A drug is always a statement about the time in which it is consumed. What does it mean that the former intoxicant of the counterculture has become a self-optimization stimulant for the performance society?

The West is beginning to realize that the need for control is in large part responsible for the suffering of humanity. To counteract this, work areas are created that rely less on hierarchical structures and rather promote team spirit. Our world is becoming more and more chaotic and dense. If you want to assert yourself in this, you have to think creatively and adapt quickly. At the same time, there are more and more decentralizing technologies that enable the individual to create projects.

At most, this applies to a small part of the world's population.

Perhaps, but more and more people are breaking out of the traditional model in order to work as freelancers or consultants for interesting ideas or projects that make sense. Microdosing represents increasing self-empowerment in the workplace.

In the late '68s, LSD was synonymous with counterculture and rebellion. Today it is supposed to make us efficient super people. Where is that supposed to lead?

It is a neutral tool that can be used for good or bad. Those who are more efficient have to work less. What used to take us 40 hours can now be done in 20. That creates more time for family, friends or traveling.
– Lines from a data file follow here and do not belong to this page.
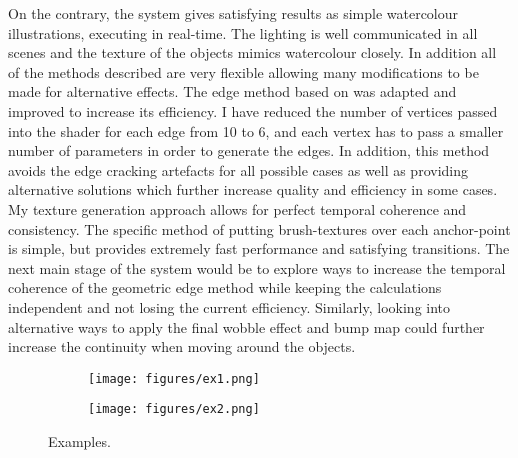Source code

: \documentclass[a4paper, 12pt]{article}
\begin{document}
On the contrary, the system gives satisfying results as simple watercolour illustrations, executing in real-time. The lighting is well communicated in all scenes and the texture of the objects mimics watercolour closely. In addition all of the methods described are very flexible allowing many modifications to be made for alternative effects. The edge method based on \cite{Hughes2004} was adapted and improved to increase its efficiency. I have reduced the number of vertices passed into the shader for each edge from 10 to 6, and each vertex has to pass a smaller number of parameters in order to generate the edges. In addition, this method avoids the edge cracking artefacts for all possible cases as well as providing alternative solutions which further increase quality and efficiency in some cases. My texture generation approach allows for perfect temporal coherence and consistency. The specific method of putting brush-textures over each anchor-point is simple, but provides extremely fast performance and satisfying transitions. The next main stage of the system would be to explore ways to increase the temporal coherence of the geometric edge method while keeping the calculations independent and not losing the current efficiency. Similarly, looking into alternative ways to apply the final wobble effect and bump map could further increase the continuity when moving around the objects.

\printbibliography

\begin{figure}[htbp!]
  \centering
  \begin{subfigure}{0.6\columnwidth}
    \texttt{[image: figures/ex1.png]}
  \end{subfigure}
  \begin{subfigure}{0.6\columnwidth}
    \texttt{[image: figures/ex2.png]}
  \end{subfigure}  \caption{Examples.}
\end{figure}
\end{document}

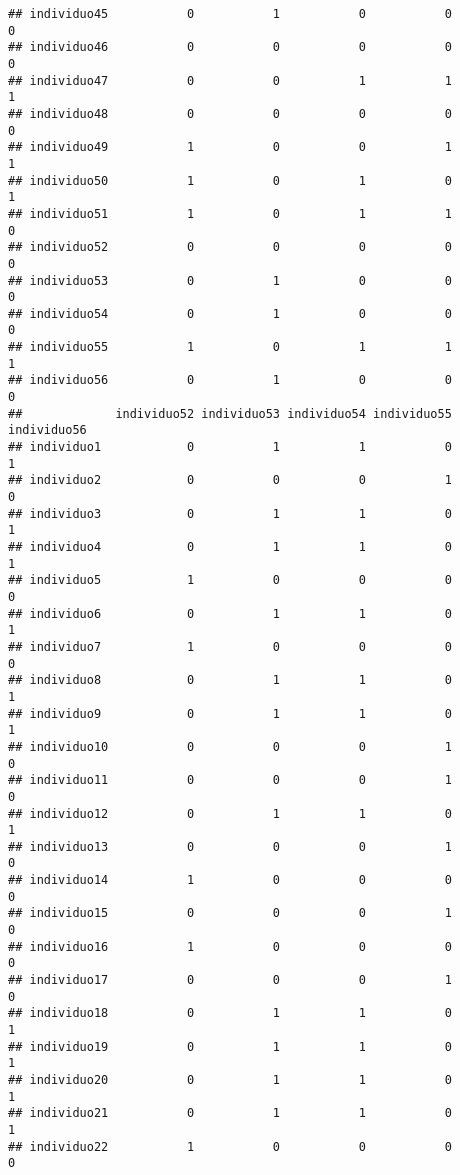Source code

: \documentclass[
]{article}
\begin{document}
\begin{verbatim}
## individuo45           0           1           0           0           0
## individuo46           0           0           0           0           0
## individuo47           0           0           1           1           1
## individuo48           0           0           0           0           0
## individuo49           1           0           0           1           1
## individuo50           1           0           1           0           1
## individuo51           1           0           1           1           0
## individuo52           0           0           0           0           0
## individuo53           0           1           0           0           0
## individuo54           0           1           0           0           0
## individuo55           1           0           1           1           1
## individuo56           0           1           0           0           0
##             individuo52 individuo53 individuo54 individuo55 individuo56
## individuo1            0           1           1           0           1
## individuo2            0           0           0           1           0
## individuo3            0           1           1           0           1
## individuo4            0           1           1           0           1
## individuo5            1           0           0           0           0
## individuo6            0           1           1           0           1
## individuo7            1           0           0           0           0
## individuo8            0           1           1           0           1
## individuo9            0           1           1           0           1
## individuo10           0           0           0           1           0
## individuo11           0           0           0           1           0
## individuo12           0           1           1           0           1
## individuo13           0           0           0           1           0
## individuo14           1           0           0           0           0
## individuo15           0           0           0           1           0
## individuo16           1           0           0           0           0
## individuo17           0           0           0           1           0
## individuo18           0           1           1           0           1
## individuo19           0           1           1           0           1
## individuo20           0           1           1           0           1
## individuo21           0           1           1           0           1
## individuo22           1           0           0           0           0

\end{verbatim}
\end{document}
Everyone can form their own narrative.

I'm not sure if this equation works out. Western societies are already struggling with the common disease of burnout. How does the body keep up with that?
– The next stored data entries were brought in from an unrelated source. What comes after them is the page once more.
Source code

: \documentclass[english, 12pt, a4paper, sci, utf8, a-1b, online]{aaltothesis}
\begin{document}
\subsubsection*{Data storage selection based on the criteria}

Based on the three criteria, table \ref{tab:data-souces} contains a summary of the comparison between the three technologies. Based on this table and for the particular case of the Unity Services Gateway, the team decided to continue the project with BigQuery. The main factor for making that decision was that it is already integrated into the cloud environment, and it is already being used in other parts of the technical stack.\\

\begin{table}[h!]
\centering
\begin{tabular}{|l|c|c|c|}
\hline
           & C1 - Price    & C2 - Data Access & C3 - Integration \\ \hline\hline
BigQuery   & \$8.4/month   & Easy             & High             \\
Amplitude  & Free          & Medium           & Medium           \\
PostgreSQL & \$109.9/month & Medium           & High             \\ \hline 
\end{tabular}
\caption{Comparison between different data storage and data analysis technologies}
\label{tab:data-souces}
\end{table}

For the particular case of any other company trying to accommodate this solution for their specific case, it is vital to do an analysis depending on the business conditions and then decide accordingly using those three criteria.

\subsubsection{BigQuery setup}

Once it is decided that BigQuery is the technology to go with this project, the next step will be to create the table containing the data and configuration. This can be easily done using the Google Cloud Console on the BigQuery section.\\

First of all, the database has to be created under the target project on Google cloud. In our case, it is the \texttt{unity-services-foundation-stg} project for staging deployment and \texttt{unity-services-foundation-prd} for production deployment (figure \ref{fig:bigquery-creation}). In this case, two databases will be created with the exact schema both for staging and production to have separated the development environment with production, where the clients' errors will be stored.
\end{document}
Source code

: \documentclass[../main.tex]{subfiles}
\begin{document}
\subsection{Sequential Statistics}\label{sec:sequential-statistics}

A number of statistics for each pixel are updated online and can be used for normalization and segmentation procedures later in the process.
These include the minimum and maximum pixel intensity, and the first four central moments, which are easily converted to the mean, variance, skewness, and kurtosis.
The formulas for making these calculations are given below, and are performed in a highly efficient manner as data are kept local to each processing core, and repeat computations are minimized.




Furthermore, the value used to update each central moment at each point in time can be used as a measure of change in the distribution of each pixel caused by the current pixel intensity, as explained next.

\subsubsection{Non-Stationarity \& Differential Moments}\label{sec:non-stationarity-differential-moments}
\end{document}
As a startup founder, I've already felt the signs of burnout. But I took the time to evaluate how much I should and want to work. Becoming more adaptable to a system that is already sick surely cannot be positive.
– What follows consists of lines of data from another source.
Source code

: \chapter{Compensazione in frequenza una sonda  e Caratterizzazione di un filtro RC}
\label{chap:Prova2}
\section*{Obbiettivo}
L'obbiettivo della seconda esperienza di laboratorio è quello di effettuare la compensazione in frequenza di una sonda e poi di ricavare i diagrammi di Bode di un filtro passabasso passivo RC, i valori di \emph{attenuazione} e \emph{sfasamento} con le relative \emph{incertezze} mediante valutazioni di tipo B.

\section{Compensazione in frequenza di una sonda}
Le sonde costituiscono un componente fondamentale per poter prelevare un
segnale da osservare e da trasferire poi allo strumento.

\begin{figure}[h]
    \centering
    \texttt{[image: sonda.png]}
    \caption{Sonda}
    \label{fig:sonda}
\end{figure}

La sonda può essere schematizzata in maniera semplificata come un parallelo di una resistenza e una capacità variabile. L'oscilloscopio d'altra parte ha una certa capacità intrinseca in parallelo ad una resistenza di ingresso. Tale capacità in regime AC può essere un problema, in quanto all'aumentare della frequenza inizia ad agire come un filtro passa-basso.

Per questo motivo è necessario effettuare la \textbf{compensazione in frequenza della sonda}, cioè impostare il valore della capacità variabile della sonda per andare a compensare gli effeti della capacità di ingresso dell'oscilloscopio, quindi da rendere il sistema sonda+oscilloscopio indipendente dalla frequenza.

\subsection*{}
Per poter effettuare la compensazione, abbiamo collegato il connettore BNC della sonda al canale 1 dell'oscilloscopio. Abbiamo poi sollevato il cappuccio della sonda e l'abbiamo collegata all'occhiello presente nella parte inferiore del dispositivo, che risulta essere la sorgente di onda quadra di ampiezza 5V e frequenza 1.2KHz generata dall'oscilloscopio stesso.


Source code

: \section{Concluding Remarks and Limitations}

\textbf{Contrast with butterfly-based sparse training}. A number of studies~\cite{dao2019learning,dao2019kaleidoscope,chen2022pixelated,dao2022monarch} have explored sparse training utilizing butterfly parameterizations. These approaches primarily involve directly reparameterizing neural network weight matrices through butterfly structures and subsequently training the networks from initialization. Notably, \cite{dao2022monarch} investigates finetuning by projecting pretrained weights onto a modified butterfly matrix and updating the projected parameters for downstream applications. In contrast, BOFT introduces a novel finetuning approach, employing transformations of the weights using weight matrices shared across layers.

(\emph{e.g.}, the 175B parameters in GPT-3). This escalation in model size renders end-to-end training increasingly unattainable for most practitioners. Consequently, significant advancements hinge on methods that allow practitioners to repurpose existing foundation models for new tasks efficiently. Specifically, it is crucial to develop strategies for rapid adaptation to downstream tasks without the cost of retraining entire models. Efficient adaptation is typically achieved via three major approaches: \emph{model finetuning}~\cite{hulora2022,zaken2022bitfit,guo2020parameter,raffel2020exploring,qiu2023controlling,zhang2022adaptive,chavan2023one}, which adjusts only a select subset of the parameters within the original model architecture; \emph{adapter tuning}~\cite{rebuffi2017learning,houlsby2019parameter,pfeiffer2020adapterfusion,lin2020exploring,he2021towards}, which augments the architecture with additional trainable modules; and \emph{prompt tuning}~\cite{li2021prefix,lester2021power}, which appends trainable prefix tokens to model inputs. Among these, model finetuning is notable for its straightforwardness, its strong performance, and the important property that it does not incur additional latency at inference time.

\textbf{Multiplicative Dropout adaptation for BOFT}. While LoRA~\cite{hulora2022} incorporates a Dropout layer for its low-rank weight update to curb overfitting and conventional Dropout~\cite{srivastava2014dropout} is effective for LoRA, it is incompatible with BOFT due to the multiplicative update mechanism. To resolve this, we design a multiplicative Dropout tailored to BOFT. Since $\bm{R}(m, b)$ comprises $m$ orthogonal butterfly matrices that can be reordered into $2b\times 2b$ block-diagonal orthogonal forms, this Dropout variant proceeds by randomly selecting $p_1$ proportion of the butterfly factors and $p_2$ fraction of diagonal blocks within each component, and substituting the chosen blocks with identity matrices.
Suppose psychedelic substances actually have all of these wonderful abilities that you attribute to them. What would a society look like in which all people “microdose”?

People would have a different relationship to work, they would invest more time in friends or nature. When you feel more connected, your social and ecological perception also changes. It may well be that this would also change the political systems, people would organize themselves differently and, for example, overcome nationalism. They could overcome boundaries that they impose on themselves.

That sounds a lot like hippie thinking now. Speaking of which: the counterculture once invented the LSD slogan “Turn on, tune in, drop out”. What should it be today?

Good question, I have to think about it a little longer. So far I don't have a slogan, but a quote on my website. It reads: The Third Wave is a new psychedelic age. It's an era where it's not about getting out and rebelling, but about making psychedelics part of our mainstream. One shouldn't fear their negative effects, but rather embrace their incredible benefits.